The rig computing resource environment 105 may include various computing resources, such as, for example, a single computer or multiple computers. In some embodiments, the rig computing resource environment 105 may include a virtual computer system and a virtual database or other virtual structure for collected data. The virtual computer system and virtual database may include one or more resource interfaces (e.g., web interfaces) that enable the submission of application programming interface (API) calls to the various resources through a request. In addition, each of the resources may include one or more resource interfaces that enable the resources to access each other (e.g., to enable a virtual computer system of the computing resource environment to store data in or retrieve data from the database or other structure for collected data).

The virtual computer system may include a collection of computing resources configured to instantiate virtual machine instances. The virtual computing system and/or computers may provide a human-machine interface through which a user may interface with the virtual computer system via the offsite user device or, in some embodiments, the onsite user device. In some embodiments, other computer systems or computer system services may be utilized in the rig computing resource environment 105, such as a computer system or computer system service that provisions computing resources on dedicated or shared computers/servers and/or other physical devices. In some embodiments, the rig computing resource environment 105 may include a single server (in a discrete hardware component or as a virtual server) or multiple servers (e.g., web servers, application servers, or other servers). The servers may be, for example, computers arranged in any physical and/or virtual configuration

In some embodiments, the rig computing resource environment 105 may include a database that may be a collection of computing resources that run one or more data collections. Such data collections may be operated and managed by utilizing API calls. The data collections, such as sensor data, may be made available to other resources in the rig computing resource environment or to user devices (e.g., onsite user device 118 and/or offsite user device 120) accessing the rig computing resource environment 105. In some embodiments, the remote computing resource environment 106 may include similar computing resources to those described above, such as a single computer or multiple computers (in discrete hardware components or virtual computer systems).

FIG. 3 illustrates a schematic view of a drilling rig 300 including an elevation measurement system (hereinafter, “the system”) 302, according to an embodiment. The drilling rig 300 may include a tubular handling assembly, including, for example, a travelling block 304 and a drilling device 306. Thus, referring to the position of the tubular handling assembly may refer to a position determined for any one or more components thereof, e.g., the travelling block 304 and/or the drilling device 306. Similarly, referring to a position of “at least a portion of” the tubular handling assembly may refer to a position determined for any one or more components thereof, e.g., the travelling block 304 and/or the drilling device 306.

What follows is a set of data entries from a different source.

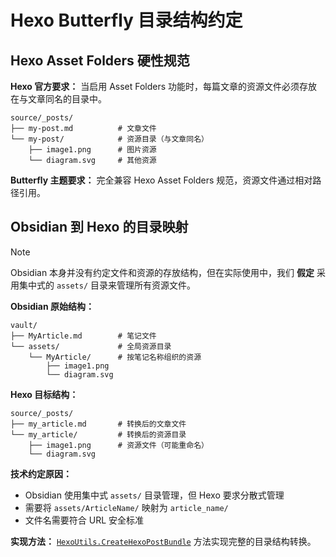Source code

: # Hexo Butterfly 目录结构约定

## Hexo Asset Folders 硬性规范

**Hexo 官方要求：** 当启用 Asset Folders 功能时，每篇文章的资源文件必须存放在与文章同名的目录中。

```
source/_posts/
├── my-post.md          # 文章文件
└── my-post/            # 资源目录（与文章同名）
    ├── image1.png      # 图片资源
    └── diagram.svg     # 其他资源
```

**Butterfly 主题要求：** 完全兼容 Hexo Asset Folders 规范，资源文件通过相对路径引用。

## Obsidian 到 Hexo 的目录映射

> [!note]
>
> Obsidian 本身并没有约定文件和资源的存放结构，但在实际使用中，我们 **假定** 采用集中式的 `assets/` 目录来管理所有资源文件。

**Obsidian 原始结构：**

```
vault/
├── MyArticle.md        # 笔记文件
└── assets/             # 全局资源目录
    └── MyArticle/      # 按笔记名称组织的资源
        ├── image1.png
        └── diagram.svg
```

**Hexo 目标结构：**

```
source/_posts/
├── my_article.md       # 转换后的文章文件
└── my_article/         # 转换后的资源目录
    ├── image1.png      # 资源文件（可能重命名）
    └── diagram.svg
```

**技术约定原因：** 
- Obsidian 使用集中式 `assets/` 目录管理，但 Hexo 要求分散式管理
- 需要将 `assets/ArticleName/` 映射为 `article_name/`
- 文件名需要符合 URL 安全标准

**实现方法：** [`HexoUtils.CreateHexoPostBundle`](xref:ObsidianKit.Utilities.Hexo.HexoUtils.CreateHexoPostBundle*) 方法实现完整的目录结构转换。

The drilling device 306 may be a top drive, kelly, or any other structure capable of rotating and deploying a tubular as part of a tubular string into a wellbore may be employed. The rig 300 may also include a slips assembly 308 disposed at a rig floor 310. The drilling device 306 may be vertically movable by moving the travelling block 304. In turn, the travelling block 304 may be vertically movable by a rotation of a drawworks 312 that is connected the travelling block 304 via a drill line 314. As the drawworks 312 is rotated, the drill line 314 is reeled in or let out, thereby adjusting the position of the travelling block 304. The drill line 314 may be connected to the travelling block 304 via a crown block 316 located at a top of a rig structure 318 (e.g., a derrick). One of ordinary skill in the art will recognize that various other features of a drilling rig 300 may be present, although not shown in this simplified, schematic illustration.

The drilling rig 300 may be operative to deploy a tubular (e.g., drill) string 320 into a wellbore below. In some embodiments, the drilling rig 300 may be configured to incrementally run stands of tubulars (e.g., singles, doubles, triples, etc.). In such an operation, the slips assembly 308 may support the tubular string 320, while a pipe handling device (e.g., manipulator arm, elevator, etc.) brings a new stand into position, and the new stand is attached to the drilling device 306, e.g., by rotation of the shaft of the drilling device 306. The new stand may then be lowered into contact with the string 320, and rotated (e.g., by the drilling device 306, or another device such as tongs) so as to connect the new stand with the string 320, upon which the new stand is considered part of the string 320. The slips assembly 308 may then release the string 320, such that the string 320 is supported by the drilling device 306. The drilling device 306 may then be employed to rotate the string 320, and the string 320 may be lowered by lowering the travelling block 304 by operation of the drawworks 312.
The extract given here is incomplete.